On view at the gallery’s Hong Kong location, this will be the first solo presentation of Genzken’s work in Greater China.
The show coincides with the ongoing presentation of the artist’s Rose II (2007) at K11 Musea, Hong
Kong, and her solo exhibition Isa Genzken: Here and Now at the Kunstsammlung Nordrhein-Westfalen,
Düsseldorf, Germany.
With a career spanning more than four decades, Genzken has incessantly probed the shifting boundaries
between art, design, architecture, technology, and the individual. Her prodigious oeuvre frequently
incorporates seemingly disparate materials and imagery to create complex, enigmatic works that range
in media, including sculpture, painting, collage, drawing, film, and photography. Deeply attuned to both
the legacies of the twentieth-century avant-garde and the materials and forms of twenty-first-century
global society, Genzken’s work viscerally interrogates the impact of our increasingly commodified and
interconnected culture on our everyday lives.
The exhibition will present key works from the past ten years of Genzken’s career. Among the selection
on view will be an installation of Genzken’s recent “tower” and “column” sculptures. These works stem
from the artist’s decades-long fascination with architecture and urban skylines. At once makeshift and
monumental, these architectonic forms consist of vertical structures of medium-density fiberboard
adorned with mirror foil, spray paint, and other media, complicating the distinctions between surface
and depth, and interior and exterior space. Engaging the architectural and sculptural histories of
modernism, the towers and columns are physically imposing, yet the materials and their human scale
allude to the inherent vulnerability of the modern built environment.

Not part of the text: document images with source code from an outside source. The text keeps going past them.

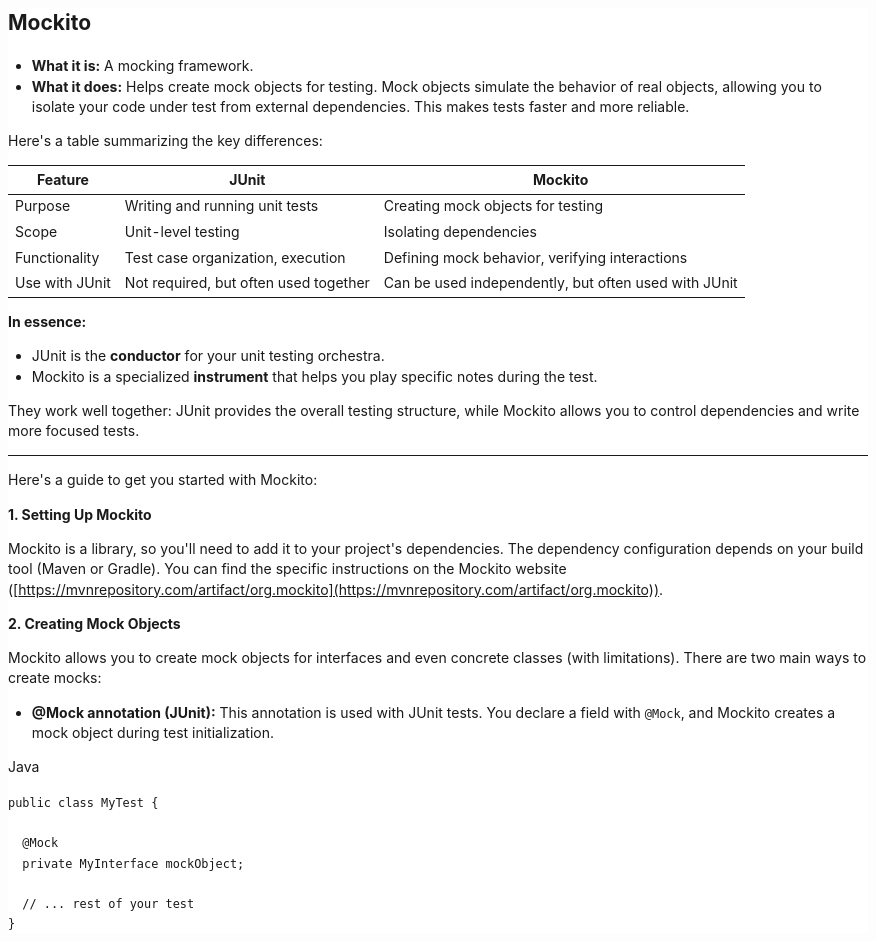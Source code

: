 ## **Mockito**

- **What it is:** A mocking framework.
- **What it does:** Helps create mock objects for testing. Mock objects simulate the behavior of real objects, allowing you to isolate your code under test from external dependencies. This makes tests faster and more reliable.

Here's a table summarizing the key differences:

|Feature|JUnit|Mockito|
|---|---|---|
|Purpose|Writing and running unit tests|Creating mock objects for testing|
|Scope|Unit-level testing|Isolating dependencies|
|Functionality|Test case organization, execution|Defining mock behavior, verifying interactions|
|Use with JUnit|Not required, but often used together|Can be used independently, but often used with JUnit|

**In essence:**

- JUnit is the **conductor** for your unit testing orchestra.
- Mockito is a specialized **instrument** that helps you play specific notes during the test.

They work well together: JUnit provides the overall testing structure, while Mockito allows you to control dependencies and write more focused tests.

---
Here's a guide to get you started with Mockito:

**1. Setting Up Mockito**

Mockito is a library, so you'll need to add it to your project's dependencies. The dependency configuration depends on your build tool (Maven or Gradle). You can find the specific instructions on the Mockito website ([https://mvnrepository.com/artifact/org.mockito](https://mvnrepository.com/artifact/org.mockito)).

**2. Creating Mock Objects**

Mockito allows you to create mock objects for interfaces and even concrete classes (with limitations). There are two main ways to create mocks:

- **@Mock annotation (JUnit):** This annotation is used with JUnit tests. You declare a field with `@Mock`, and Mockito creates a mock object during test initialization.

Java

```
public class MyTest {

  @Mock
  private MyInterface mockObject;

  // ... rest of your test
}
```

In addition, several freestanding floor sculptures will be on view that belong to Genzken’s Schauspieler
(Actors) series, which debuted as part of her critically acclaimed retrospective organized by The Museum
of Modern Art, New York, in 2013. The series, consisting of elaborately outfitted mannequins holding an
array of props and accessories, signaled a notable shift in Genzken’s practice: with the mannequin
functioning as the sculpture’s base, the artist employs a figurative idiom—making these works her most
explicit engagement with the human form—in contrast to the abstract and geometric modes that
characterized her earlier sculptures.